Quote Originally Posted by Ginevive View Post
This is a toughie. At first, I want to say that the buyer should've researched things beforehand. But personally, when I was much younger, I had a pet iguana. I was told by the store that heat rocks were fine to use.. I used one and my iggy ended up burning onto it and dying. As I was told incorrect info (this was back around 1991..) from both books and the store, I don't feel like this was my fault.
Now, with the internet and more widespread knowledge, stores should not be giving erraneous, harmful info. I would take it on a case-by-case basis when forming my opinion on who's at fault with an animal dying from improper care. If someone comes onto this site or another good site, and refuses to follow correct advice, and the snake suffers.. that is the owner's fault 100%.
Jen--My first reptile was an Iguana, too. I was 13 when I bought him: also with a heat rock. I suspect that my iguana died of some sort of vitamin deficiency (I even brought him to the vet and they gave him vitamin E shots, but it didn't help). That was 10 years ago, and whenever I think about that iguana, I just wince to think about how uninformed I was.
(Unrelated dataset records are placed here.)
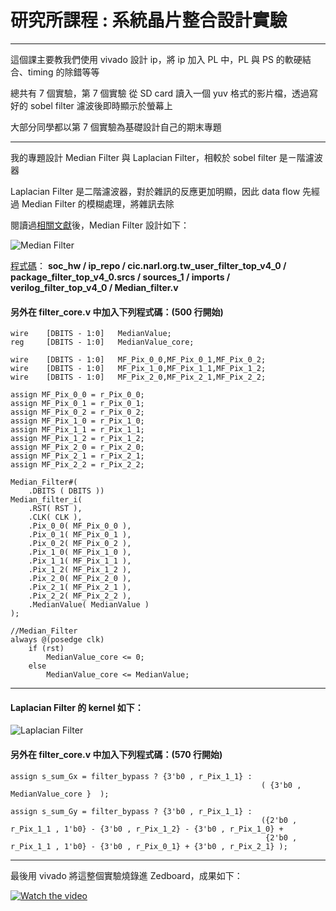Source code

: # **研究所課程 : 系統晶片整合設計實驗**
---

這個課主要教我們使用 vivado 設計 ip，將 ip 加入 PL 中，PL 與 PS 的軟硬結合、timing 的除錯等等

總共有 7 個實驗，第 7 個實驗 從 SD card 讀入一個 yuv 格式的影片檔，透過寫好的 sobel filter 濾波後即時顯示於螢幕上

大部分同學都以第 7 個實驗為基礎設計自己的期末專題

---

我的專題設計 Median Filter 與 Laplacian Filter，相較於 sobel filter 是ㄧ階濾波器

Laplacian Filter 是二階濾波器，對於雜訊的反應更加明顯，因此 data flow 先經過 Median Filter 的模糊處理，將雜訊去除

閱讀過[相關文獻](https://wenku.baidu.com/view/f4b36009581b6bd97f19ea5f.html?rec_flag=default&sxts=1558001339188)後，Median Filter 設計如下：

![Median Filter](https://i.imgur.com/bMVEpjD.png)

[程式碼](https://bitbucket.org/henrychang810511/soc_hw/src/master/ip_repo/cic.narl.org.tw_user_filter_top_v4_0/package_filter_top_v4_0.srcs/sources_1/imports/verilog_filter_top_v4_0/Median_filter.v)：
**soc_hw / ip_repo / cic.narl.org.tw_user_filter_top_v4_0 / package_filter_top_v4_0.srcs / sources_1 / imports / verilog_filter_top_v4_0 / Median_filter.v**

#### 另外在 **filter_core.v** 中加入下列程式碼：(500 行開始)

```
wire    [DBITS - 1:0]   MedianValue;
reg     [DBITS - 1:0]   MedianValue_core;

wire    [DBITS - 1:0]   MF_Pix_0_0,MF_Pix_0_1,MF_Pix_0_2;
wire    [DBITS - 1:0]   MF_Pix_1_0,MF_Pix_1_1,MF_Pix_1_2;
wire    [DBITS - 1:0]   MF_Pix_2_0,MF_Pix_2_1,MF_Pix_2_2;

assign MF_Pix_0_0 = r_Pix_0_0;
assign MF_Pix_0_1 = r_Pix_0_1;
assign MF_Pix_0_2 = r_Pix_0_2;
assign MF_Pix_1_0 = r_Pix_1_0;
assign MF_Pix_1_1 = r_Pix_1_1;
assign MF_Pix_1_2 = r_Pix_1_2;
assign MF_Pix_2_0 = r_Pix_2_0;
assign MF_Pix_2_1 = r_Pix_2_1;
assign MF_Pix_2_2 = r_Pix_2_2;

Median_Filter#(
    .DBITS ( DBITS ))
Median_filter_i(
	.RST( RST ),
	.CLK( CLK ),
	.Pix_0_0( MF_Pix_0_0 ),
	.Pix_0_1( MF_Pix_0_1 ),
	.Pix_0_2( MF_Pix_0_2 ),
	.Pix_1_0( MF_Pix_1_0 ),
	.Pix_1_1( MF_Pix_1_1 ),
	.Pix_1_2( MF_Pix_1_2 ),
	.Pix_2_0( MF_Pix_2_0 ),
	.Pix_2_1( MF_Pix_2_1 ),
	.Pix_2_2( MF_Pix_2_2 ),
	.MedianValue( MedianValue )
);

//Median_Filter
always @(posedge clk)
    if (rst)
	    MedianValue_core <= 0;
	else 
	    MedianValue_core <= MedianValue;
```

---

#### Laplacian Filter 的 kernel 如下：
![Laplacian Filter](https://i.imgur.com/rDWwXQP.png)

#### 另外在 **filter_core.v** 中加入下列程式碼：(570 行開始)

```
assign s_sum_Gx = filter_bypass ? {3'b0 , r_Pix_1_1} :
                                                        ( {3'b0 , MedianValue_core }  );
	
assign s_sum_Gy = filter_bypass ? {3'b0 , r_Pix_1_1} :
                                                        ({2'b0 , r_Pix_1_1 , 1'b0} - {3'b0 , r_Pix_1_2} - {3'b0 , r_Pix_1_0} +
                                                         {2'b0 , r_Pix_1_1 , 1'b0} - {3'b0 , r_Pix_0_1} + {3'b0 , r_Pix_2_1} );
```
---

最後用 vivado 將這整個實驗燒錄進 Zedboard，成果如下：

[![Watch the video](https://img.youtube.com/vi/xuBknwYBclg/sddefault.jpg)](https://youtu.be/xuBknwYBclg)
The pet stores and the iguana book I bought didn't really give me much information. My mother, who really didn't want me to have a reptile in the first place, felt I was responsible enough to care for it myself. I wasn't.

Iguanas are an even tougher case than something like a BP. They require a lot of specialized care conditions (UV lighting, high humidity, hot and cool spots in the cage, a variety of fruit and vegetables, enough vitamins) and they grow to be large and sometimes aggressive lizards. I don't think the pet stores emphasize this enough when someone like I was, a 13-year-old kid, comes in to buy a cute little green lizard.

I think that when it comes to younger kids purchasing reptiles (or -any- pet), that pet stores should demand parental involvement and provide adequate and up-to-date information. When one gets into his/her late teens and beyond, I think that responsibility for research into proper care falls to the customer. The internet and access to it, in addition to many websites with information are far more prevalent now than they were 10 years ago. There's no reason for someone capable of doing research about a pet to be uninformed these days.